Pay attention to the charges. Though state attorney Dave Aronberg and Martin County Sheriff William Snyder are still hammering the narrative of “human trafficking,” only one human trafficking charge has been brought: against a woman also accused of engaging in prostitution herself. According to a Thursday press release from the Vero Beach Police Department, after six months of investigation there are only two “confirmed” victims. Snyder told the Times, “I don’t believe [the women] were told they were going to work in massage parlors,” a disconcertingly equivocal statement from someone who’s been working on the case for months. Snyder also said that only one woman was still in contact with the police and that the others refused to talk—yet he maintained the effort had been “a rescue operation.” Judging by the charges, it’s a fairly routine prostitution bust.

Look for the workers’ voices. For almost a week, we’ve heard only from police and never from the alleged victims. Without statements from the women in question or the lawyers representing them, we can’t obtain meaningful information about the working conditions in the location Kraft visited (or anywhere else). Nor can we know if women were “lured” into the work through promises of a very different job or if they knew what they’d be doing in advance, if they were held as captives or if they engaged with their surrounding community as much or as little as they cared to. Unfortunately, these details may never come to light. Now that police and immigration authorities are involved, the women are highly incentivized to choose a “victim” status over that of intentional lawbreaker. Because the work is criminalized, they have no third option. Police Chief David Currey said as much on the day the news broke: "some of them may tell us they're OK, but they're not… even though we may have charges on some of them, we'd rather them be victims." (At least five women so far have been charged with prostitution.)

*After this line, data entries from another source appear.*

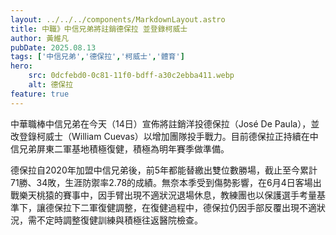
 ```yaml
---
layout: ../../../components/MarkdownLayout.astro
title: 中職》中信兄弟將註銷德保拉 並登錄柯威士
author: 黃維凡
pubDate: 2025.08.13
tags: ['中信兄弟','德保拉','柯威士','體育']
hero: 
    src: 0dcfebd0-0c81-11f0-bdff-a30c2ebba411.webp
    alt: 德保拉
feature: true
---
```


中華職棒中信兄弟在今天（14日）宣佈將註銷洋投德保拉（José De Paula），並改登錄柯威士（William Cuevas）以增加團隊投手戰力。目前德保拉正持續在中信兄弟屏東二軍基地積極復健，積極為明年賽季做準備。

德保拉自2020年加盟中信兄弟後，前5年都能替繳出雙位數勝場，截止至今累計71勝、34敗，生涯防禦率2.78的成績。無奈本季受到傷勢影響，在6月4日客場出戰樂天桃猿的賽事中，因手臂出現不適狀況退場休息，教練團也以保護選手考量基準下，讓德保拉下二軍復健調整，在復健過程中，德保拉仍因手部反覆出現不適狀況，需不定時調整復健訓練與積極往返醫院檢查。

Think critically about law enforcement’s tactics. Police installed hidden cameras in the Jupiter massage parlor Kraft visited by fabricating a bomb threat. Officers also visited the spas undercover as paying clients to receive massages from women who allegedly offered them more intimate contact. The public is being asked to believe, then, that police sincerely regarded these women as “sex slaves,” yet didn’t hesitate to give them the traumatizing impression that their workplace, which may have doubled as their home, might be bombed. Police also had no moral or ethical qualms about receiving massages from these “malnourished” victims while undercover. Given the high-profile nature of the case, it’s entirely plausible that the hidden-camera footage will one day be made public, thereby outing women who were allegedly forced into having the sex caught on film—but police haven’t seemed worried about that, either.

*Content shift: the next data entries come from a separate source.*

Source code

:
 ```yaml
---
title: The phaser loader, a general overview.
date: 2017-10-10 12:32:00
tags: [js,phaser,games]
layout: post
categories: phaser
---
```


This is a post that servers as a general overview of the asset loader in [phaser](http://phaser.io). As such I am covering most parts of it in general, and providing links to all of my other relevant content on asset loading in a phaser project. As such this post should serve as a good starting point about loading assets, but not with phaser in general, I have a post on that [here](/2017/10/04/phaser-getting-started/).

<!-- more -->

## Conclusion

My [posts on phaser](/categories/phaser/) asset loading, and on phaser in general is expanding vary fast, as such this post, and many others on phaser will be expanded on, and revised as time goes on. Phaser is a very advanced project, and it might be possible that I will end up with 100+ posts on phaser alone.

This is an outrageous and wholly unnecessary degree of surveillance if the motivating concern is labor violations. As sex-worker rights activist Kate D’adamo observed, “There was no need to do a six month John sting. There is no need to touch anyone in a trafficking investigation.” The presence or absence of trafficking is not predicated on the presence or absence of commercial sex. Nothing about the conduct of the cops indicates knowledge of the best practices devised by trafficking survivors and service providers, which suggests, again, that this was a typical prostitution bust undertaken without serious consideration of what trafficked workers actually need. When images of the “care package” workers were said to receive hit Twitter, sex workers online were quick to note that police included an (English language) Christian pamphlet among the toiletries—a detail that attests to the ineptitude and cluelessness of those handling the case.

“It’s very safe to say without any hyperbole that this is the tip of the tip of the iceberg,” Sheriff Snyder said on Thursday, with maximum hyperbole. If it takes the police six months to locate two actual victims, we’ll be waiting a very long time for them to get to that totally real, non-exaggerated iceberg. Perhaps by then we'll be willing to have the "real conversation about human trafficking" that Aronberg claimed to be so desperate for in a press conference on Monday, though it's unlikely that police and prosecutors will ever be the ones to start it.